Que de votre bonheur mes yeux soient les témoins ;
Les regards d’une mère en sont dignes, du moins.
Ma fille, vos destins sont unis avec d’autres ;
Embellissez des jours où s’attachent les vôtres.
Délassez un héros de ses travaux guerriers.
Vous reçûtes le jour à l’ombre des lauriers,
Le tumulte de Mars, la pompe militaire
Ne peut vous étonner ni vous être étrangère ;
La fille de Maurice en doit aimer l’éclat ;
Allez le contempler aux murs de Schelestadt ;
À quelqu’un de vos traits faites-y reconnaître
Le grand cœur du héros à qui vous devez l’être.
Voilà tous vos devoirs et les vœux que je fais ;
Mais, pour les remplir tous, ne m’oubliez jamais.

Je ne connais guère rien de plus moral que cet épithalame, et je doute que le plus beau chapitre sur les courtisanes puisse faire plus d’impression. L’inquiétude d’une mère d’être méprisée et reniée par sa fille prêche plus fortement les mœurs que le traité le plus éloquent.
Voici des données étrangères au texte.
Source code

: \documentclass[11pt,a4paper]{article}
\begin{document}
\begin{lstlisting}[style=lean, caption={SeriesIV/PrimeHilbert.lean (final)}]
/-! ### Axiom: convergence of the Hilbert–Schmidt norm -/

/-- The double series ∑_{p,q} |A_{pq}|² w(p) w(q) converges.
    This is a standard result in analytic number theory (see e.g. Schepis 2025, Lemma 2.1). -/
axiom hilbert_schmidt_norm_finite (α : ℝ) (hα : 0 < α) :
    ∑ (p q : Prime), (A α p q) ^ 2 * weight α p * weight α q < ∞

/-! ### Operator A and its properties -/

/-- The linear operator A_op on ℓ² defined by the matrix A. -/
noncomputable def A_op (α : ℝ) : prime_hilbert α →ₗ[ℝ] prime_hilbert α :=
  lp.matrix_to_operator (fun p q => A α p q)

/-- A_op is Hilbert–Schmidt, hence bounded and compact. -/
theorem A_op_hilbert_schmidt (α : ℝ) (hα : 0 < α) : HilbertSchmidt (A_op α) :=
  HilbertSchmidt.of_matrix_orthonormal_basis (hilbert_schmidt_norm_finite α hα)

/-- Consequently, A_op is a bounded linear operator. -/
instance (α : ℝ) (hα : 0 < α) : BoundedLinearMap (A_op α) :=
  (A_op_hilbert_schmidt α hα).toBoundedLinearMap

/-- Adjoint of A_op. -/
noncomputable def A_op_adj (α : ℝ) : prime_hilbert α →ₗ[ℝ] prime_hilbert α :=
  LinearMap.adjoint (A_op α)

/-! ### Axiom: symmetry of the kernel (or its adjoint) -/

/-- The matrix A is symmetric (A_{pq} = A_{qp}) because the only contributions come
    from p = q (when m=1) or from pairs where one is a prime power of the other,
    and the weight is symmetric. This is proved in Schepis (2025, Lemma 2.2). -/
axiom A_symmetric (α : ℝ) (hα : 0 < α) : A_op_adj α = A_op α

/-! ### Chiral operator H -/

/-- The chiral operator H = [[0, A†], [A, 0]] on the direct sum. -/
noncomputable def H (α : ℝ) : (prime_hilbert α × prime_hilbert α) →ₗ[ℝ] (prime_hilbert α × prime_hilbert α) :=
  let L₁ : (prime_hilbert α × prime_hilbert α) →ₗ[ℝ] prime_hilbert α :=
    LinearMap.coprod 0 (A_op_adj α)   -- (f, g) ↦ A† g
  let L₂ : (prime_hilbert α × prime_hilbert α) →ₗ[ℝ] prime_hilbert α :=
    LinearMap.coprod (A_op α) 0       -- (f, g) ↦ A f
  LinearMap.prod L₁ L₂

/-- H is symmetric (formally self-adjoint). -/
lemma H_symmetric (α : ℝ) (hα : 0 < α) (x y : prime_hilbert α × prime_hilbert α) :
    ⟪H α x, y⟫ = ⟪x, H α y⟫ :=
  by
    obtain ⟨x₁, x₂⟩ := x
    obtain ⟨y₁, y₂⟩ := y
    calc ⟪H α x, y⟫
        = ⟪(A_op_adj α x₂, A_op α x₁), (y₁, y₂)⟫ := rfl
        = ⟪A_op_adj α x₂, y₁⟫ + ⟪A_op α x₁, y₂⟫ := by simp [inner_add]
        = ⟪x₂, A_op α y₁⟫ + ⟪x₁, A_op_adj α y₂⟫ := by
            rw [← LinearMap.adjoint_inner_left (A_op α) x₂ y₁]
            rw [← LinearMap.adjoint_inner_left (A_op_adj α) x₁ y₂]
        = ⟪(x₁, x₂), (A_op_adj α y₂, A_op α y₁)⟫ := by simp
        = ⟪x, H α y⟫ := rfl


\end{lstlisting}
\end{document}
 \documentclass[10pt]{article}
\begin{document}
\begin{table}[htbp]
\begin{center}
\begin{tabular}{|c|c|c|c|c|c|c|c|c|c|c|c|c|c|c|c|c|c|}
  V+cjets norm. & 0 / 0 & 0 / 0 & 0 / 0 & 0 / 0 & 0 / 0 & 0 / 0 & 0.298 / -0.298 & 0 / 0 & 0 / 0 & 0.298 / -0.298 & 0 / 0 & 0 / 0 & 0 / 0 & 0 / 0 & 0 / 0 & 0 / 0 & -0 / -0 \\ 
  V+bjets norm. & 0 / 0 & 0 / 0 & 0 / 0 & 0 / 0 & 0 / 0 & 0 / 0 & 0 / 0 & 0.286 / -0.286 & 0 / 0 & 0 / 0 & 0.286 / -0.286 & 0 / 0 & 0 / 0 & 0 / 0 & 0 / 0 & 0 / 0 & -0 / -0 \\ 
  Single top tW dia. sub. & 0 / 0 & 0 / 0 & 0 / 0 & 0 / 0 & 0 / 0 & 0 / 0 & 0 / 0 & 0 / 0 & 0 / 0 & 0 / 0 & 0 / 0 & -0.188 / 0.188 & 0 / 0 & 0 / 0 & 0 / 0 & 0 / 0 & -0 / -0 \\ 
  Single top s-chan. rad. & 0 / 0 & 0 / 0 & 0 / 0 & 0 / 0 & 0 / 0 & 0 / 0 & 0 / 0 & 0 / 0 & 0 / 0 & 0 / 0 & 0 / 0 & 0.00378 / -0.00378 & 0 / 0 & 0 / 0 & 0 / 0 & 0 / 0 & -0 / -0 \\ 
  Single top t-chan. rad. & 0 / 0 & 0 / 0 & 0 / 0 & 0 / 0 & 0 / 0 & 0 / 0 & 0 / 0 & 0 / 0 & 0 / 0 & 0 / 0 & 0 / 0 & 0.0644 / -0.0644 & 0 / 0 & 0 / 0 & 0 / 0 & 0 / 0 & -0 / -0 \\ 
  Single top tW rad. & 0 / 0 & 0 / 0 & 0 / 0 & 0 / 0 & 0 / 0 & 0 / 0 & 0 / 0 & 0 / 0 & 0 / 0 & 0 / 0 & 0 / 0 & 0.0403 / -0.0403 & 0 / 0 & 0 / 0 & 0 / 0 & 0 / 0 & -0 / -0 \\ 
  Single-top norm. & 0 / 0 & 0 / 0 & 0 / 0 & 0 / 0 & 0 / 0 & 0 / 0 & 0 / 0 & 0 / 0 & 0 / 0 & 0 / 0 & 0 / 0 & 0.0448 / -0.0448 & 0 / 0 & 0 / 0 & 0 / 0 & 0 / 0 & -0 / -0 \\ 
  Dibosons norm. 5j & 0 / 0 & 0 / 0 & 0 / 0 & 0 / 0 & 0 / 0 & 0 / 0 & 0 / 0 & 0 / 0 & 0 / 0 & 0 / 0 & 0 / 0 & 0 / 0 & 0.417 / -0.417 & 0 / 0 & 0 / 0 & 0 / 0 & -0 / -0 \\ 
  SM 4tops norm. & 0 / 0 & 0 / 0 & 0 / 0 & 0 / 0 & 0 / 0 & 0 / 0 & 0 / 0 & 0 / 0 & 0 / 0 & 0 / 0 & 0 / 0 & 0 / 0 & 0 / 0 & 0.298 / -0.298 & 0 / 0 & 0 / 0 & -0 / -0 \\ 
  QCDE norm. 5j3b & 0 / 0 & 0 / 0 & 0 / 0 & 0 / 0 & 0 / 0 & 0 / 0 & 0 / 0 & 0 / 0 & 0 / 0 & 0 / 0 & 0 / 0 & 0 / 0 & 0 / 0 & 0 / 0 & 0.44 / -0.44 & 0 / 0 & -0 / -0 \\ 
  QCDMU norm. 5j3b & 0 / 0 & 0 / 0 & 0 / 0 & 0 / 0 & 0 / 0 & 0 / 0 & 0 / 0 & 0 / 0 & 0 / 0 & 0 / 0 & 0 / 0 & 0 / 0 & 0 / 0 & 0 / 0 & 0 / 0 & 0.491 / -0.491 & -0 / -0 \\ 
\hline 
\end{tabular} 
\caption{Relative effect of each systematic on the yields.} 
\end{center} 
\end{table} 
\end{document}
— On a imprimé une Histoire des malheurs de la famille de Calas, jusqu’après le jugement souverain rendu pour leur justification le 9 mars 1765. Précédée de l’héroïde de Marc‑Antoine Calas à l’Univers. Brochure in-8o de plus de soixante pages[1]. J’ai oublié le nom du faiseur d’héroïdes qui fait ici encore l’office d’historien. On a dit avec raison que la tragédie d’Abbeville était encore plus déplorable que celle de Toulouse, en ce que le crime qu’on imputait faussement au vertueux et infortuné Jean Calas était du moins un crime réel, au lieu que les fautes qui ont coûté la vie au chevalier de La Barre n’étaient que des crimes imaginaires dont le châtiment devait être abandonné à la sévérité paternelle. L’auteur de l’histoire de Calas ne parle seulement pas du don que le roi a fait, après le jugement souverain, à cette respectable famille. Si ce rapsodiste était digne de l’emploi qu’il ose usurper, je lui apprendrais qu’il y a apparence que la souscription pour l’estampe de la famille Calas, malgré les traverses qu’elle a essuyées de la part du Parlement de Paris, produira au moins cinquante mille livres. Je félicite

  1. Par Édouard-Thomas Simon.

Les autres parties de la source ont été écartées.